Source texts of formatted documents
━━━━━━━━━━━━━━━━━━━━
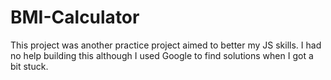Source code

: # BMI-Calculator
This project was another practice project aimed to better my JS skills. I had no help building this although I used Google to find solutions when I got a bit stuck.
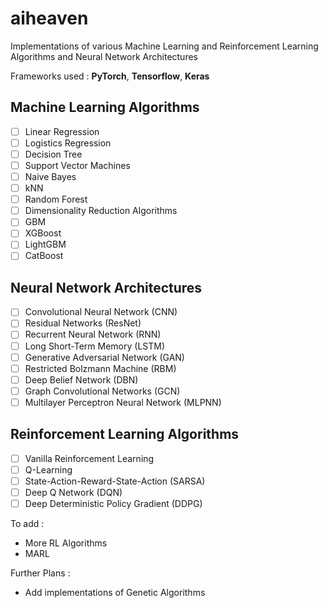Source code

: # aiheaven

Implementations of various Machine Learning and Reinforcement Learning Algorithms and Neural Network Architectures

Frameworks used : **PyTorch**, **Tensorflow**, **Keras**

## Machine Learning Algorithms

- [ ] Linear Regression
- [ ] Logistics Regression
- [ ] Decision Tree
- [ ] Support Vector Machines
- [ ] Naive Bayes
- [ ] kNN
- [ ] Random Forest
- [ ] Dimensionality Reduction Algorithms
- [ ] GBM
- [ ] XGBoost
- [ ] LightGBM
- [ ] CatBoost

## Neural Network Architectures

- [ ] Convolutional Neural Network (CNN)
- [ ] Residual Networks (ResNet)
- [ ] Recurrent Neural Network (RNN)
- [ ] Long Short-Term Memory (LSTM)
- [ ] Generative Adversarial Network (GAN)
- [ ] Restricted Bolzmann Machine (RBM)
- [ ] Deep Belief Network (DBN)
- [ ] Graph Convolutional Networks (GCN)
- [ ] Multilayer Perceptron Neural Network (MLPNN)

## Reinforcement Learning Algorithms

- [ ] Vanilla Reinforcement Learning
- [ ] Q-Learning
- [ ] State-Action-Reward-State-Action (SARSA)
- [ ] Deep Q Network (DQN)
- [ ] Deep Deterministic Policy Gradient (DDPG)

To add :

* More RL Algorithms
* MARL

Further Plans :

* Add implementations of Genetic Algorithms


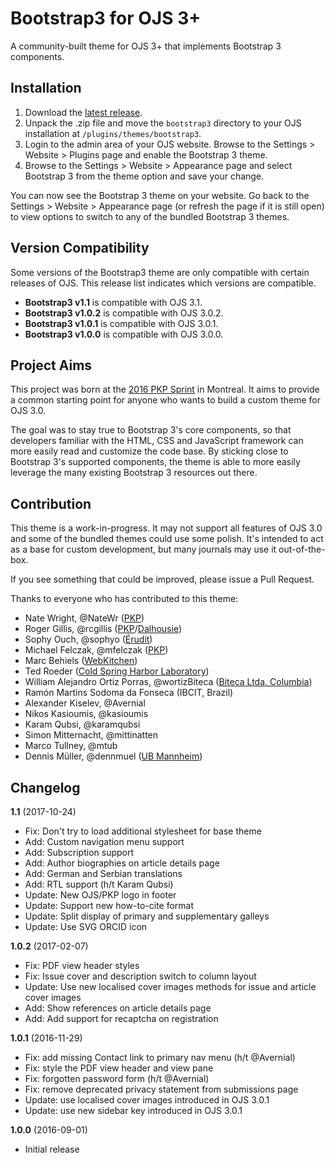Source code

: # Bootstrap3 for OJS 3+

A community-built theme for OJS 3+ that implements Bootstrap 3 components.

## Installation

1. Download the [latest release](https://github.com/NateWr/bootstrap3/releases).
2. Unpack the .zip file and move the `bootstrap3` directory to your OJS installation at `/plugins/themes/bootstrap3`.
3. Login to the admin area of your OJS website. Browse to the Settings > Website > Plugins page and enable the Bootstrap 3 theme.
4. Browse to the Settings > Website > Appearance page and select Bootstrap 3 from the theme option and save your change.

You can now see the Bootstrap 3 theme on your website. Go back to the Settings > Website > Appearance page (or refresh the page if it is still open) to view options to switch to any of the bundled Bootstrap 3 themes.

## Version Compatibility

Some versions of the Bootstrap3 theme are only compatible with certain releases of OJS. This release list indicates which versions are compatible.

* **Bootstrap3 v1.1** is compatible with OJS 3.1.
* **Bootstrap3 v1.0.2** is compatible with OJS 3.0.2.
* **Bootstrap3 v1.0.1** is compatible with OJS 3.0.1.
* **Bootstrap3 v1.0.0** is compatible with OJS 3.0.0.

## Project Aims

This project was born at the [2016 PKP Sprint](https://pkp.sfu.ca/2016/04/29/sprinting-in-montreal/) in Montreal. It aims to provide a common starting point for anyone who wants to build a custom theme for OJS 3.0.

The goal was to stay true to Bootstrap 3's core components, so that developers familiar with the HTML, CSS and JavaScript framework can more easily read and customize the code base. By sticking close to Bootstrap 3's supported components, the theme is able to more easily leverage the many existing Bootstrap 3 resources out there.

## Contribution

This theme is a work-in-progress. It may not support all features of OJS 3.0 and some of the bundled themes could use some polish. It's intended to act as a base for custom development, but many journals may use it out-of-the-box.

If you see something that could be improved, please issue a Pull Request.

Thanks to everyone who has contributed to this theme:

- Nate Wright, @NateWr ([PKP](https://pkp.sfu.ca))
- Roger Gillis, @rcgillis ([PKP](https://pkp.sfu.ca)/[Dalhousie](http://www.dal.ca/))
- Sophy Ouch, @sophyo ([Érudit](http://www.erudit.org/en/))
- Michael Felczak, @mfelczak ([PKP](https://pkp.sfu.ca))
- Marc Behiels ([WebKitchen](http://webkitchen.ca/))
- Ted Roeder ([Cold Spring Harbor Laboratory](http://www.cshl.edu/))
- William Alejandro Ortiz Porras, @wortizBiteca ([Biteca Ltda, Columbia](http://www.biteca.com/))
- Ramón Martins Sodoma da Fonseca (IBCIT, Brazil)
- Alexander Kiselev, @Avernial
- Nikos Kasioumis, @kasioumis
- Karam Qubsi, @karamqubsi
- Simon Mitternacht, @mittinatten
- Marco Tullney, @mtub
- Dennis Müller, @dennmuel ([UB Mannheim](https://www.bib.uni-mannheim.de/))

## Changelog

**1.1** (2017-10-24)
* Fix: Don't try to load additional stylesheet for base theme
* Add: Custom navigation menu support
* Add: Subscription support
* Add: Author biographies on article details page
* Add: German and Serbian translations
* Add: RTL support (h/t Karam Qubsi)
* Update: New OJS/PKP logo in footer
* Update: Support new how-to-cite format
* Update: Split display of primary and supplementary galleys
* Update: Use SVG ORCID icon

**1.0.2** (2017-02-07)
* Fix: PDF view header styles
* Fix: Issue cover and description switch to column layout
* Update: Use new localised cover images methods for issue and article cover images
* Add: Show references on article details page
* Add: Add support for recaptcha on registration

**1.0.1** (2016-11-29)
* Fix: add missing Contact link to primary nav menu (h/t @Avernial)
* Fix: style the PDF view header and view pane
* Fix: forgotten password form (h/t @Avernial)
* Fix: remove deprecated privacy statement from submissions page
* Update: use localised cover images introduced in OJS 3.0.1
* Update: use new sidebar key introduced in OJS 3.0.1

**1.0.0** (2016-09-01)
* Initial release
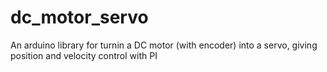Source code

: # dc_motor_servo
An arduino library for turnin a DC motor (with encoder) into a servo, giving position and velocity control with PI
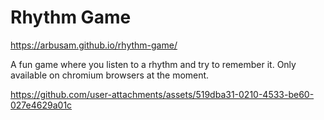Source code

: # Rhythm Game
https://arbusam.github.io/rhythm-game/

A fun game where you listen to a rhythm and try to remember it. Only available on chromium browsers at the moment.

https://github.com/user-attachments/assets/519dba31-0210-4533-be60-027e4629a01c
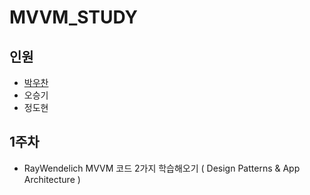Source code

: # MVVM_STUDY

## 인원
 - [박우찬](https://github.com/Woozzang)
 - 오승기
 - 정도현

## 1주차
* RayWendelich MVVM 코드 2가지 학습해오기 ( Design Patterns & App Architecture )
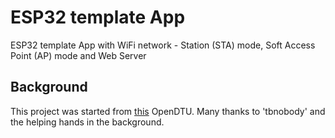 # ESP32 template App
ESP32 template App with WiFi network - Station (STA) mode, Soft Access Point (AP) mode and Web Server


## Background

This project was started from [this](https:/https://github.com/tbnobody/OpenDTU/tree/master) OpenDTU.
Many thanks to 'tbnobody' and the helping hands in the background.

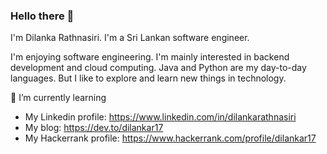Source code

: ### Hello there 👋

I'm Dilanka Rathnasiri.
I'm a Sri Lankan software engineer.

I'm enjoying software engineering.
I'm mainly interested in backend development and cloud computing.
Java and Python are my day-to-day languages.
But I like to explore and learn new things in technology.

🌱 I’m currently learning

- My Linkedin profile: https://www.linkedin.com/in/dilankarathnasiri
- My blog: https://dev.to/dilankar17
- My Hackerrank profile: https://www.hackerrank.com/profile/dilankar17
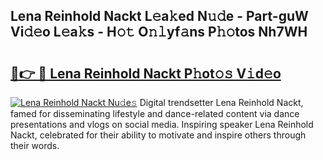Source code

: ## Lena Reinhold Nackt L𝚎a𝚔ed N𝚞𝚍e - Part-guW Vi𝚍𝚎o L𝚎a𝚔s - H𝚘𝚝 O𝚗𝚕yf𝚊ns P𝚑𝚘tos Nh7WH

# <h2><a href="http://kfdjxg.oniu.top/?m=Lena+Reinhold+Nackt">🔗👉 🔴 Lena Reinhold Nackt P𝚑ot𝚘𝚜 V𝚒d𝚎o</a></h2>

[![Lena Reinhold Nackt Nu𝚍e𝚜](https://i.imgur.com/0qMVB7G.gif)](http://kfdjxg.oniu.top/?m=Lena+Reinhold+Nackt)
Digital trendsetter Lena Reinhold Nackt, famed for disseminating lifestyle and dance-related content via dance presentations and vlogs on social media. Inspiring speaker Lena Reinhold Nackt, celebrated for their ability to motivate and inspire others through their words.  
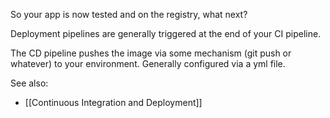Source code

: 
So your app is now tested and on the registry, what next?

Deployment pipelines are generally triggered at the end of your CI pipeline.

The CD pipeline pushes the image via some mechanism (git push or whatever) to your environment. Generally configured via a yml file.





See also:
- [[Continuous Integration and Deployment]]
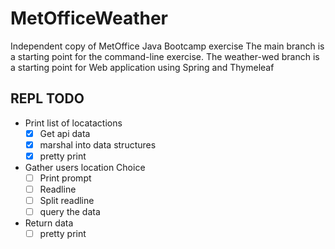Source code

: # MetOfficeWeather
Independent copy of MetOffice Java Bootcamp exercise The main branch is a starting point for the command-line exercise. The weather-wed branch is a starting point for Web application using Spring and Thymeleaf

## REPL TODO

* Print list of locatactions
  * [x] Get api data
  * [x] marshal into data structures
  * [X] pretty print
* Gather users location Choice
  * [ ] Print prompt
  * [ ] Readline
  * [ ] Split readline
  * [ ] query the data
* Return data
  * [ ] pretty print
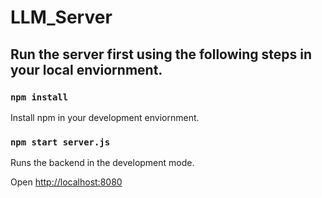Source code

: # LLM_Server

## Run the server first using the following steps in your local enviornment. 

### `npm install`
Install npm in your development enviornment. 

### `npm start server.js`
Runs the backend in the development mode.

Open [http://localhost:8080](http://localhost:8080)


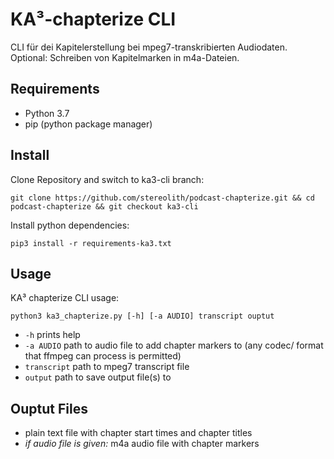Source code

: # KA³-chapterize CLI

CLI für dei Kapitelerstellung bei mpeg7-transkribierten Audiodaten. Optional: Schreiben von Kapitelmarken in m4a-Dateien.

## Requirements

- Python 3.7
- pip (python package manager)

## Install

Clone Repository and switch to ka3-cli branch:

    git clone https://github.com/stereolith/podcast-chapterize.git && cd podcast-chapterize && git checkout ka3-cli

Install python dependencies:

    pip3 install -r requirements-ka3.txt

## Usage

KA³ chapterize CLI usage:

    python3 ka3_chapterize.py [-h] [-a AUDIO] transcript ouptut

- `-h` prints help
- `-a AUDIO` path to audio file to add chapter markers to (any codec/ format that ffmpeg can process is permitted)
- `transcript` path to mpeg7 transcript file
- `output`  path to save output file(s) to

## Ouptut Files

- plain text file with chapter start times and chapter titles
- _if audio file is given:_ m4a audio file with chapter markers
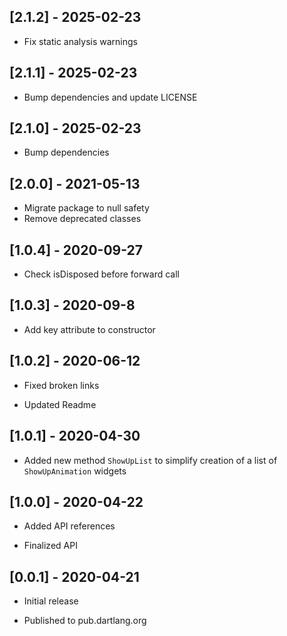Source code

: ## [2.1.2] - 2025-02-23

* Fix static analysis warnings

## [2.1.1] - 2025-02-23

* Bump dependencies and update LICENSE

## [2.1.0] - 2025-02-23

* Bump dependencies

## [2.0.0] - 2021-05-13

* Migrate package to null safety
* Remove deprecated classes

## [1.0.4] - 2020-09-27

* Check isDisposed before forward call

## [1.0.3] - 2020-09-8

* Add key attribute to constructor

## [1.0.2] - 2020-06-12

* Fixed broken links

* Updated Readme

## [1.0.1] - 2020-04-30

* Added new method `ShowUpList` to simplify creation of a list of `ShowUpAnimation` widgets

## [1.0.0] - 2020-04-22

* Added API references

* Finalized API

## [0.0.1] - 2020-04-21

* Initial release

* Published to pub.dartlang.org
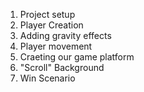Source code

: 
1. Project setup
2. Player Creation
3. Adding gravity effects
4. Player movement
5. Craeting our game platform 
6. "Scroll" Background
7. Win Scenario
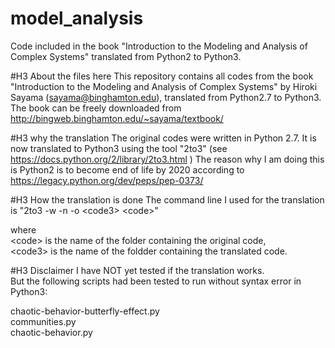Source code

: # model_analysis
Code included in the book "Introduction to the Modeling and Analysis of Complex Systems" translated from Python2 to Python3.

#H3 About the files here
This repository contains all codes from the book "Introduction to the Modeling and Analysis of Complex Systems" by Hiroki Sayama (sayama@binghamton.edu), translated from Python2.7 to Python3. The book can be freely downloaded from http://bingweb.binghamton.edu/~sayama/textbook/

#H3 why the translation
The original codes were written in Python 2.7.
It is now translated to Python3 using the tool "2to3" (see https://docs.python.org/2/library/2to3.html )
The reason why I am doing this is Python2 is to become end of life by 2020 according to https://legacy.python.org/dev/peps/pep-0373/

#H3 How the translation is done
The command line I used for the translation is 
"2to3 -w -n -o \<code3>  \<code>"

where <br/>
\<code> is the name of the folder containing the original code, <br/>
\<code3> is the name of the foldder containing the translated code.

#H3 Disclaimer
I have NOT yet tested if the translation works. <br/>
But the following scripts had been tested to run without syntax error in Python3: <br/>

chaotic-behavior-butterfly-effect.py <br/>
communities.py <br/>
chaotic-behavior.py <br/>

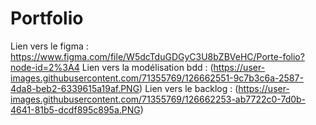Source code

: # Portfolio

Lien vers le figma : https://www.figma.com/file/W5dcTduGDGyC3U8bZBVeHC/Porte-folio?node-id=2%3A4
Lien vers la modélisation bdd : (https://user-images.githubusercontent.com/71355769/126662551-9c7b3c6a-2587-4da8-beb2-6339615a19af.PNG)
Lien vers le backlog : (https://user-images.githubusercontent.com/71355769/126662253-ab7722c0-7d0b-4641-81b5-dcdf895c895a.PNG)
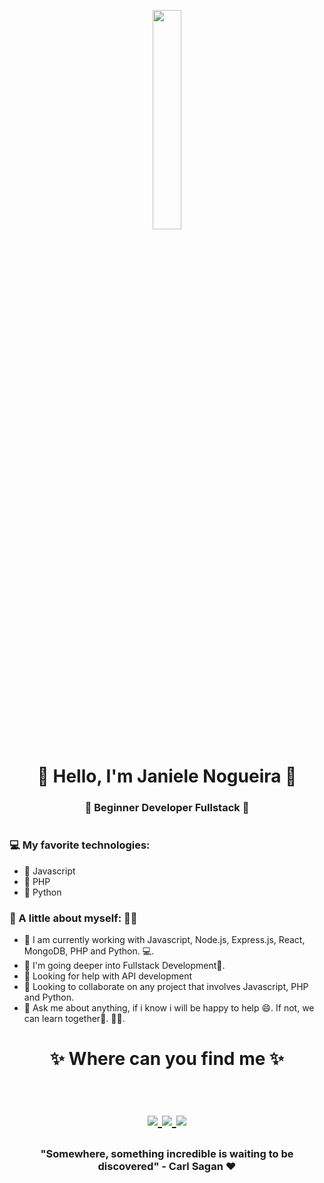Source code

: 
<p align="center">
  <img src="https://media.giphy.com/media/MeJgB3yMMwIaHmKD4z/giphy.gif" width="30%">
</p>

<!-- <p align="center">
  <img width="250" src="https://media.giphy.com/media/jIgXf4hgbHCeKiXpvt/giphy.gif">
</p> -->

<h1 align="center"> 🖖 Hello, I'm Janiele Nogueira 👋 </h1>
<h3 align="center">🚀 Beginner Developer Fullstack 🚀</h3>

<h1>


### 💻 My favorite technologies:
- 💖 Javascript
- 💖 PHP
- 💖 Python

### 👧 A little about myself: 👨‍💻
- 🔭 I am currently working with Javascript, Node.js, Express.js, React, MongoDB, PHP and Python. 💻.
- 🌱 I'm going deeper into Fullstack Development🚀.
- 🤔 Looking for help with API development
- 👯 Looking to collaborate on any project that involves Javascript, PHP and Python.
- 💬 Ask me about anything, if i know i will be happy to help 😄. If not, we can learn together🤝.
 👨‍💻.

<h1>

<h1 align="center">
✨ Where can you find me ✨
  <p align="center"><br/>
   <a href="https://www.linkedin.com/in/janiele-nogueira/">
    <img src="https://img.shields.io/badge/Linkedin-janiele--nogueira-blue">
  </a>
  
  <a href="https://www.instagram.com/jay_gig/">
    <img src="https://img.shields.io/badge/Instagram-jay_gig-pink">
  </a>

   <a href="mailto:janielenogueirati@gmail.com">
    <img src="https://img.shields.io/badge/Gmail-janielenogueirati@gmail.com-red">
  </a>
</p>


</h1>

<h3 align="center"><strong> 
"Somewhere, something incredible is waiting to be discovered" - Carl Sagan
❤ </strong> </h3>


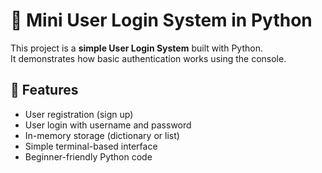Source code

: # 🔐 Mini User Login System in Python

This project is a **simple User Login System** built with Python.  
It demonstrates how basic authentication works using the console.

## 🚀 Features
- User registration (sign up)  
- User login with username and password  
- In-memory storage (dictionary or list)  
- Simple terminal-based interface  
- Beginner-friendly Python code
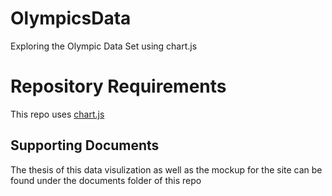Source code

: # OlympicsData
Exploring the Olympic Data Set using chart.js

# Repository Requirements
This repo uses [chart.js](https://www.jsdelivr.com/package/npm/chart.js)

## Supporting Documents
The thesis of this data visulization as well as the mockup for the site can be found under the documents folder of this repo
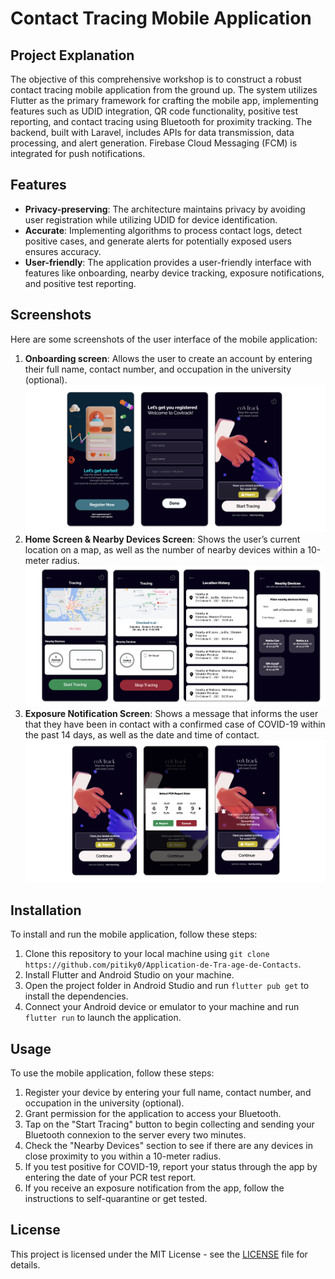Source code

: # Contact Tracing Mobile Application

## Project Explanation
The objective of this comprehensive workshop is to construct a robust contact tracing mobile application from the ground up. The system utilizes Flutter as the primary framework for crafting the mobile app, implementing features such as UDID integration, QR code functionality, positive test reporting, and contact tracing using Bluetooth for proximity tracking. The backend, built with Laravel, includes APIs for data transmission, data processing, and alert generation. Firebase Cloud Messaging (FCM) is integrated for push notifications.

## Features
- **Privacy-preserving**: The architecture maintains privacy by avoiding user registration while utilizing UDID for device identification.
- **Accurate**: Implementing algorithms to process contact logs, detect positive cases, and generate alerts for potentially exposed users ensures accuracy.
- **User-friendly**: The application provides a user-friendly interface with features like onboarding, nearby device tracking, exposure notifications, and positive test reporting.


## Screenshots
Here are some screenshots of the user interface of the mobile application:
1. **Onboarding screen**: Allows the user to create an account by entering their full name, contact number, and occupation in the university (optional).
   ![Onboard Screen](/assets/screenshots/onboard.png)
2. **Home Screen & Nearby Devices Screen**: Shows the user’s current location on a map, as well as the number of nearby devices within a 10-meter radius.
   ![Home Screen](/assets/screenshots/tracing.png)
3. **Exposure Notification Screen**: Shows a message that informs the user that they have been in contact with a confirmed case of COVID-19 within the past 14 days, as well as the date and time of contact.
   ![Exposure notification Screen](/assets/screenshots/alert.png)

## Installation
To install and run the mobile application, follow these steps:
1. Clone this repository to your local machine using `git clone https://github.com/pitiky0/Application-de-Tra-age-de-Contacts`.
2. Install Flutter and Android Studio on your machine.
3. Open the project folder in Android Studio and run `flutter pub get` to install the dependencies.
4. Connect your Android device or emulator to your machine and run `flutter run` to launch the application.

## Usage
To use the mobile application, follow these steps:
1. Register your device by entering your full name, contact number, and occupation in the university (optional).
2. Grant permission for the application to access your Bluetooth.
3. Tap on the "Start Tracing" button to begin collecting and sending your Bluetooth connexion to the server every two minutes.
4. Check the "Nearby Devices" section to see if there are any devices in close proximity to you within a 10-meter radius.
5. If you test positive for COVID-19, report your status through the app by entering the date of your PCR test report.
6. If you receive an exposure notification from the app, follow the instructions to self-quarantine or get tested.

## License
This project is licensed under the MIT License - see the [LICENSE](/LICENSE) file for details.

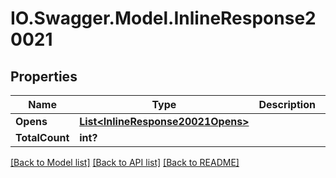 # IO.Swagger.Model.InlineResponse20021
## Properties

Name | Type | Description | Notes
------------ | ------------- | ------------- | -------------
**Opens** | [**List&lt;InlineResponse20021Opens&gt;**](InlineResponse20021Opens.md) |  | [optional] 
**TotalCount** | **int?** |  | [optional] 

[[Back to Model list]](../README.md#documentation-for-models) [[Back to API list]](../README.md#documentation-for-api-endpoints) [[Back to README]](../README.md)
━━━━━━━━━━━━━━━━━━━━
Begin at the line that has "- **Accurate**: Implementing" in the entries above; stop after the line that has "Here are some". Transcribe exactly those lines and no others.

§ **ANSWER TO THIS EXERCISE**:
- **Accurate**: Implementing algorithms to process contact logs, detect positive cases, and generate alerts for potentially exposed users ensures accuracy.
- **User-friendly**: The application provides a user-friendly interface with features like onboarding, nearby device tracking, exposure notifications, and positive test reporting.


## Screenshots
Here are some screenshots of the user interface of the mobile application:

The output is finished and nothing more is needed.